Traditions & Culture of Collecting Tailpieces
(portrait by Duncan Grant)
John Maynard Keynes, “On Reading Books,” broadcast on the BBC on 1 June 1936
May I conclude with a little general advice from one who can claim to be an experienced reader to those who have learnt to read but have not yet gained experience? A reader should acquire a wide general acquaintance with books as such, to speak. He should approach them with all his senses; he should know their touch and their smell. He should learn how to take them in his hands, rustle their pages and reach in a few seconds a first intuitive impression of what they contain. He should, in the course of time, have touched many thousands, at least ten times as many as he really reads. He should cast an eye over books as a shepherd over sheep, and judge them with the rapid searching glance with which a cattle-dealer eyes cattle. He should live with more books than he reads, with a penumbra of unread pages, of which he knows the general character and content, fluttering round him. This is the purpose of libraries, one’s own and other people’s, private and public. It is also the purpose of good bookshops, both new and secondhand, of which there are still some, and would that there were more. A bookshop is not like a railway booking-office which one approaches knowing what one wants. One should enter it vaguely, almost in a dream, and allow what is there freely to attract and influence the eye. To walk the rounds of the bookshops, dipping in as curiosity dictates, should be an afternoon’s entertainment. Feel no shyness or compunction in taking it. Bookshops exist to provide it; and the booksellers welcome it, knowing how it will end.
George Graham Vest
Gentlemen of the Jury: The best friend a man had in the world may turn against him and become his enemy. His son or daughter that he has reared with loving care may prove ungrateful. Those who are nearest and dearest to us, those whom we trust with our happiness and our good name may become traitors to their faith. The money that a man has, he may lose. It flies away from him, perhaps when he needs it most. A man’s reputation may be sacrificed in a moment of ill-considered action. The people who are prone to fall on their knees to do us honor when success it with us may be the first to throw the stone of malice when failure settles its cloud upon our heads. The one absolutely unselfish friend that man can have in this selfish world, the one that never deserts him, the one that never proves ungrateful or treacherous is his dog. A man’s dog stands by him in prosperity and in poverty, in health and in sickness. He will sleep on the cold ground, where the wintry winds blow and the snow drives fiercely, if only he may be near his master’s side. He will kiss the hand that has no food to offer; he will lick the wounds and sores that come in an encounter with the roughness of the world. He guards the sleep of his pauper master as if he were a prince. When all other friends desert, he remains. When riches take wings, and reputation falls to pieces, he is a constant in his love as the sun in its journey through the heavens.
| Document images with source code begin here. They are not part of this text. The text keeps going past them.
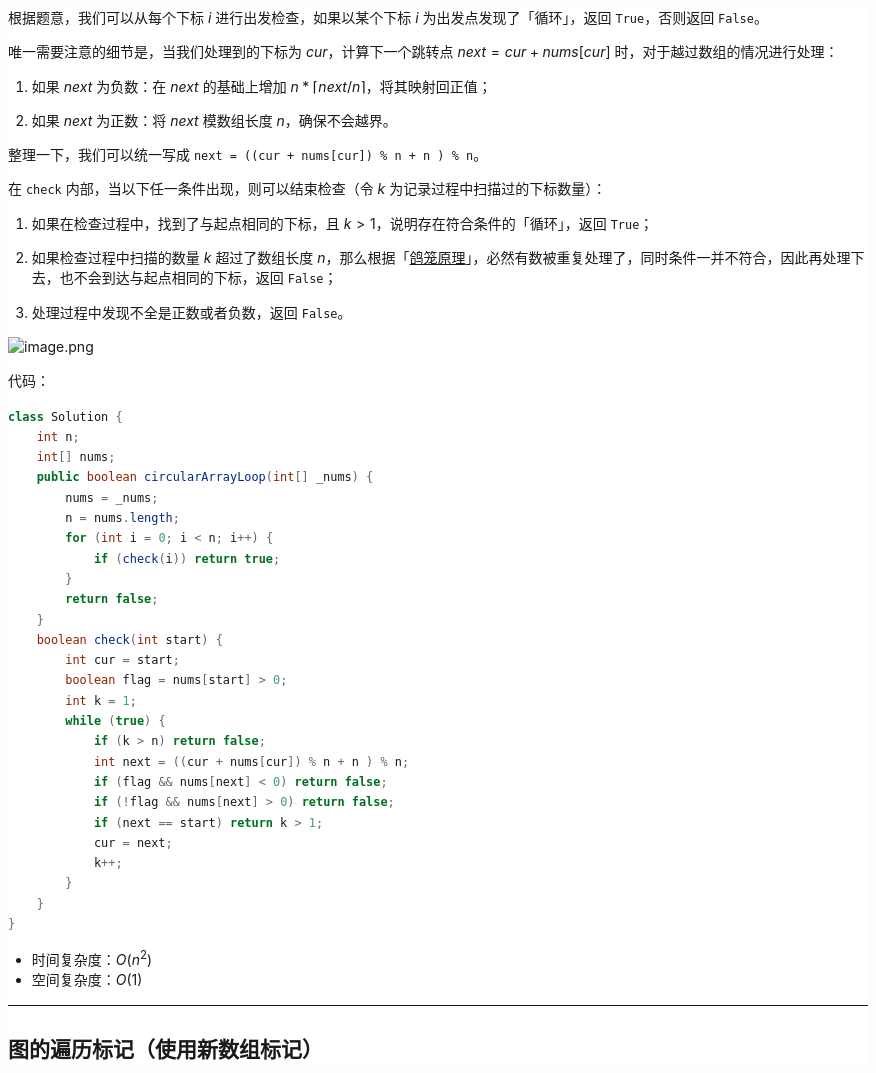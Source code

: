 根据题意，我们可以从每个下标 $i$ 进行出发检查，如果以某个下标 $i$ 为出发点发现了「循环」，返回 `True`，否则返回 `False`。

唯一需要注意的细节是，当我们处理到的下标为 $cur$，计算下一个跳转点 $next = cur + nums[cur]$ 时，对于越过数组的情况进行处理：

1. 如果 $next$ 为负数：在 $next$ 的基础上增加 $n * \left \lceil next / n \right \rceil$，将其映射回正值；

2. 如果 $next$ 为正数：将 $next$ 模数组长度 $n$，确保不会越界。

整理一下，我们可以统一写成 `next = ((cur + nums[cur]) % n + n ) % n`。

在 `check` 内部，当以下任一条件出现，则可以结束检查（令 $k$ 为记录过程中扫描过的下标数量）：

1. 如果在检查过程中，找到了与起点相同的下标，且 $k > 1$，说明存在符合条件的「循环」，返回 `True`；

2. 如果检查过程中扫描的数量 $k$ 超过了数组长度 $n$，那么根据「[鸽笼原理](https://baike.baidu.com/item/%E6%8A%BD%E5%B1%89%E5%8E%9F%E7%90%86/233776)」，必然有数被重复处理了，同时条件一并不符合，因此再处理下去，也不会到达与起点相同的下标，返回 `False`；

3. 处理过程中发现不全是正数或者负数，返回 `False`。

![image.png](../images/circular-array-loop-0.png)

代码：
```Java []
class Solution {
    int n;
    int[] nums;
    public boolean circularArrayLoop(int[] _nums) {
        nums = _nums;
        n = nums.length;
        for (int i = 0; i < n; i++) {
            if (check(i)) return true;
        }
        return false;
    }
    boolean check(int start) {
        int cur = start;
        boolean flag = nums[start] > 0;
        int k = 1;
        while (true) {
            if (k > n) return false;
            int next = ((cur + nums[cur]) % n + n ) % n;
            if (flag && nums[next] < 0) return false;
            if (!flag && nums[next] > 0) return false;
            if (next == start) return k > 1;
            cur = next;
            k++;
        }
    }
}
```
* 时间复杂度：$O(n^2)$
* 空间复杂度：$O(1)$

---

## 图的遍历标记（使用新数组标记）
If fortune drives the master forth an outcast in the world, friendless and homeless, the faithful dog asks no higher privilege than that of accompanying him, to guard him against danger, to fight against his enemies. And when the last scene of all comes, and death takes his master in its embrace and his body is laid away in the cold ground, no matter if all other friends pursue their way, there by the graveside will the noble dog be found, his head between his paws, his eyes sad, but open in alert watchfulness, faithful and true even in death.
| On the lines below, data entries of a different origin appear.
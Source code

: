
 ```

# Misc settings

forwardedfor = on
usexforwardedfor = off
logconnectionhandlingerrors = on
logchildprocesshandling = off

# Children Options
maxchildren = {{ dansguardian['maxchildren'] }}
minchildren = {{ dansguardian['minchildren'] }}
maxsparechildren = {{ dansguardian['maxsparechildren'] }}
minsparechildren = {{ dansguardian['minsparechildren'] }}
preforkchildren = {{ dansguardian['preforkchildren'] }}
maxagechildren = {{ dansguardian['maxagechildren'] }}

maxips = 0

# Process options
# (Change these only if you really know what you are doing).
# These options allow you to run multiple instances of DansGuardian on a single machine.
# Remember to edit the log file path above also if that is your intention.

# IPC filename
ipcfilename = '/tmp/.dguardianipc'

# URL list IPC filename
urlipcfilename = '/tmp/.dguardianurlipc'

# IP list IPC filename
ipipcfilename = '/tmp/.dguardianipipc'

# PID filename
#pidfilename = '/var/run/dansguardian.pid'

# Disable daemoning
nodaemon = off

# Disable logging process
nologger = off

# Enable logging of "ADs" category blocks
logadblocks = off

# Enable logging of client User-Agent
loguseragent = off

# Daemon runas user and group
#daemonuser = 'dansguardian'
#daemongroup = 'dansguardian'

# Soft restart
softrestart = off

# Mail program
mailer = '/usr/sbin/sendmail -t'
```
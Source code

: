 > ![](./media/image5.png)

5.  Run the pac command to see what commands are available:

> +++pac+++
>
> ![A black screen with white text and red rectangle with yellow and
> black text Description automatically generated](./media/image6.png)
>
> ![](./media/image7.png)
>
From The Doctor & His Books by Harvey Cushing, 1926. Printed at The Arion Press for the May 1982 meeting of the Roxburghe Club of San Francisco, addressed by Arthur Lyons, M. D.
This may after all be the right track: to warn young people against books or at least against book collecting, for one may easily become enslaved and enveloped by books. In fact, beware of books. Some biologist has stated that if Nature could take her course, unimpeded, the world would be populated with elephants wallowing about knee deep in a seething mass of mice. This man knew nothing of books. As a species they are imperishable, and against their multiplication Nature has no chance whatsoever. The time will come when every tree has been felled for paper, every calf for leather and the few long-haired and ill-nourished people left in the world will be madly making card indices of the volumes which have filled every available cranny in which they can be stored. Laws will have been passed against their importation—only a quota of the French, German, Italian and Polish books to be admitted each year. For should you happen to leave a pair of foreign books alone on a shelf in the state known as their original wrappers, they breed with astounding rapidity.
From The Wit and Wisdom of Winston Churchill: A Treasury of More than 1,000 Quotations and Anecdotes, ed. James C. Humes (1994).
There is a great deal of difference between the tired man who wants a book to read and the alert man who wants to read a book.
There is a good saying that when a new book appears one should always read an old one.
If you cannot read all your books, at any rate handle, or as it were, fondle them—peer into them, let them fall open where they will, read from the first sentence that arrests the eye, set them back on their shelves with your own hands, arrange them on your own plan so that if you do not know what is in them, you at least know where they are. Let them be your friends, let them at any rate be your acquaintances.
Books in all their variety are often the means by which civilization may be carried triumphantly forward.